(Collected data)

════════

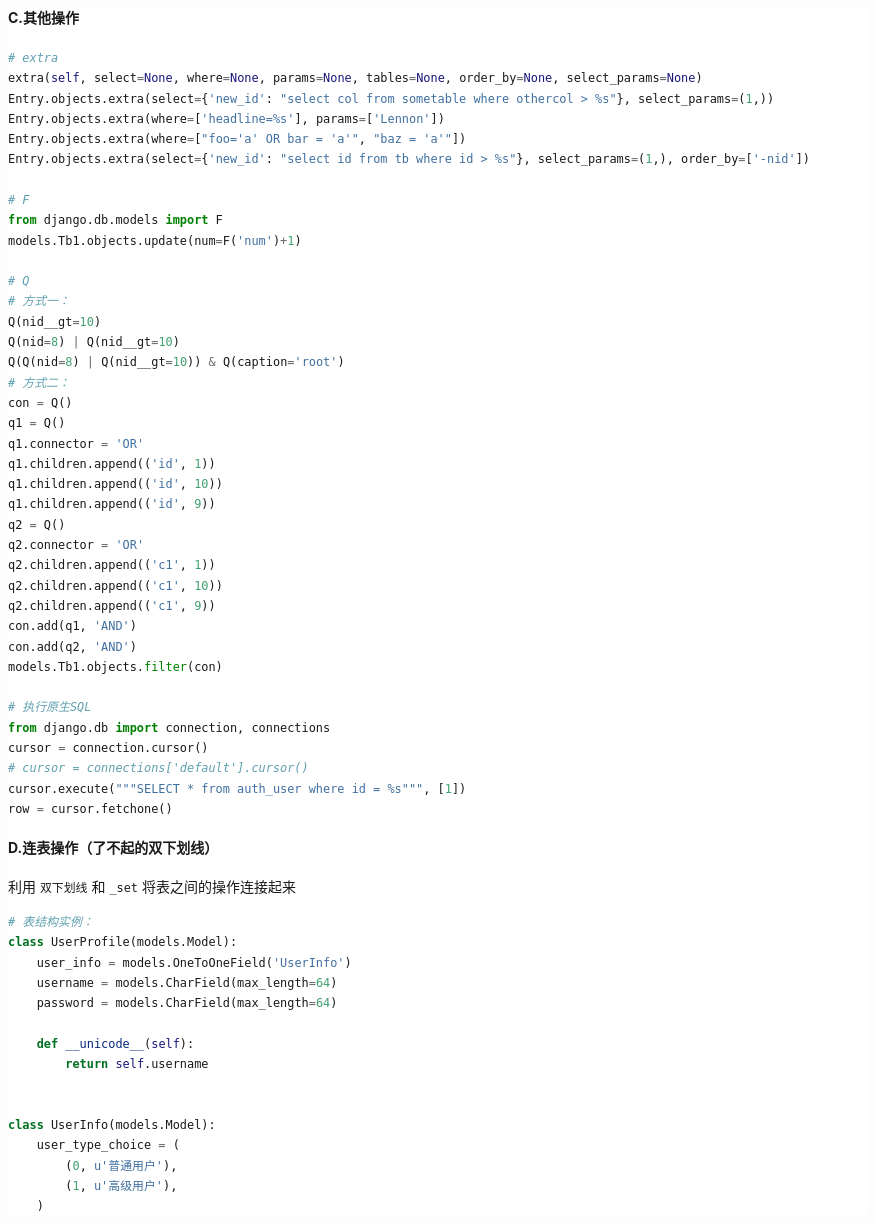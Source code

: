 
#### C.其他操作

```py
# extra
extra(self, select=None, where=None, params=None, tables=None, order_by=None, select_params=None)
Entry.objects.extra(select={'new_id': "select col from sometable where othercol > %s"}, select_params=(1,))
Entry.objects.extra(where=['headline=%s'], params=['Lennon'])
Entry.objects.extra(where=["foo='a' OR bar = 'a'", "baz = 'a'"])
Entry.objects.extra(select={'new_id': "select id from tb where id > %s"}, select_params=(1,), order_by=['-nid'])

# F
from django.db.models import F
models.Tb1.objects.update(num=F('num')+1)

# Q
# 方式一：
Q(nid__gt=10)
Q(nid=8) | Q(nid__gt=10)
Q(Q(nid=8) | Q(nid__gt=10)) & Q(caption='root')
# 方式二：
con = Q()
q1 = Q()
q1.connector = 'OR'
q1.children.append(('id', 1))
q1.children.append(('id', 10))
q1.children.append(('id', 9))
q2 = Q()
q2.connector = 'OR'
q2.children.append(('c1', 1))
q2.children.append(('c1', 10))
q2.children.append(('c1', 9))
con.add(q1, 'AND')
con.add(q2, 'AND')
models.Tb1.objects.filter(con)

# 执行原生SQL
from django.db import connection, connections
cursor = connection.cursor()
# cursor = connections['default'].cursor()
cursor.execute("""SELECT * from auth_user where id = %s""", [1])
row = cursor.fetchone()
```

#### D.连表操作（了不起的双下划线）

利用 `双下划线` 和 `_set` 将表之间的操作连接起来

```py
# 表结构实例：
class UserProfile(models.Model):
    user_info = models.OneToOneField('UserInfo')
    username = models.CharField(max_length=64)
    password = models.CharField(max_length=64)

    def __unicode__(self):
        return self.username


class UserInfo(models.Model):
    user_type_choice = (
        (0, u'普通用户'),
        (1, u'高级用户'),
    )
```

════════

Work order
Go through the data, and copy each line in which the word "username" appears.

Answer space
    username = models.CharField(max_length=64)
        return self.username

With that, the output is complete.